::: Study material :::

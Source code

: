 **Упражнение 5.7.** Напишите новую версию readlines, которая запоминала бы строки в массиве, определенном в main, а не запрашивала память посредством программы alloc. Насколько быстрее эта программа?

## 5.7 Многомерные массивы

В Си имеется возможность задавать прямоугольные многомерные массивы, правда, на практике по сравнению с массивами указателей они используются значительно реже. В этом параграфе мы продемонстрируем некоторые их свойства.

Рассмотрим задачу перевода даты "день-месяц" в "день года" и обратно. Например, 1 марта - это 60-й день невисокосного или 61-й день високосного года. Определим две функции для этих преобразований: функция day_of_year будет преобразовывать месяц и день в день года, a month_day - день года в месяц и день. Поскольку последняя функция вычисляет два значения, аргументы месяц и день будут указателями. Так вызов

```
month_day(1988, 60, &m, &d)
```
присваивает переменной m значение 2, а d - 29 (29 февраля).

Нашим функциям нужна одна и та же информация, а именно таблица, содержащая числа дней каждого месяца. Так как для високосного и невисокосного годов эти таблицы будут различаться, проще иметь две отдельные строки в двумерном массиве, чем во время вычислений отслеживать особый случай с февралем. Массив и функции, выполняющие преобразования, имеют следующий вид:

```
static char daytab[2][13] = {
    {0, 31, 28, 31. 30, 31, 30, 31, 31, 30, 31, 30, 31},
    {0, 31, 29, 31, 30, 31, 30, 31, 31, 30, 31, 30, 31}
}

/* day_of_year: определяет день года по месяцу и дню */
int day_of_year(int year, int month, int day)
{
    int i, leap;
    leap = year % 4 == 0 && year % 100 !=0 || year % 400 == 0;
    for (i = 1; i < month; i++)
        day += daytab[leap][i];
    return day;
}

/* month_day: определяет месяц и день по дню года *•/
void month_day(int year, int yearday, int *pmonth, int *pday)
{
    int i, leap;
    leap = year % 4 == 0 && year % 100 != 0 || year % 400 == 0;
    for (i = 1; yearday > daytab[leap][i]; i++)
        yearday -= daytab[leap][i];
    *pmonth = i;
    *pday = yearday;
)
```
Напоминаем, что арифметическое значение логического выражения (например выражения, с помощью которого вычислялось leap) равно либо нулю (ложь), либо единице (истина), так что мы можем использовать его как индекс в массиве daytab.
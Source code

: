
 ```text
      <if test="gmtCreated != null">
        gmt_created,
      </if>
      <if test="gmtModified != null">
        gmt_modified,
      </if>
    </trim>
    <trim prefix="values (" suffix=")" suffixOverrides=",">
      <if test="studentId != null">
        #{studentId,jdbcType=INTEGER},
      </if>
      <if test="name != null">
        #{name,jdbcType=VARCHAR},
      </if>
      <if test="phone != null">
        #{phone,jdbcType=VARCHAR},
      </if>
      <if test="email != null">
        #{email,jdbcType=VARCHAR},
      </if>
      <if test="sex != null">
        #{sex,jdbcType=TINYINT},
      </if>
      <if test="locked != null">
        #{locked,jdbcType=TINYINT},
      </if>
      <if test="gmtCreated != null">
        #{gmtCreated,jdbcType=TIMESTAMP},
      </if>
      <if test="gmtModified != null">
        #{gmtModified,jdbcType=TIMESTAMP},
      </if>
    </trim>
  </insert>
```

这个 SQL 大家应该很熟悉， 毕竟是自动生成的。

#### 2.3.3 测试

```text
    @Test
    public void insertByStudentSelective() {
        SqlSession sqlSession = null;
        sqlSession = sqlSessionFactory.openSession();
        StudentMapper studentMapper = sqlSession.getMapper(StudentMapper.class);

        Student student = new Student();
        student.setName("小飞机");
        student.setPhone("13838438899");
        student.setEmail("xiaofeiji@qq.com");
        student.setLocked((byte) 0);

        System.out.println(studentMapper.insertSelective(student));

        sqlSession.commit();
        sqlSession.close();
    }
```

:::

Each line from the top of the records above through the line containing "В Си имеется" needs to be transcribed exactly, and no line after it.

> Output for this task
Source code

: **Упражнение 5.7.** Напишите новую версию readlines, которая запоминала бы строки в массиве, определенном в main, а не запрашивала память посредством программы alloc. Насколько быстрее эта программа?

## 5.7 Многомерные массивы

В Си имеется возможность задавать прямоугольные многомерные массивы, правда, на практике по сравнению с массивами указателей они используются значительно реже. В этом параграфе мы продемонстрируем некоторые их свойства.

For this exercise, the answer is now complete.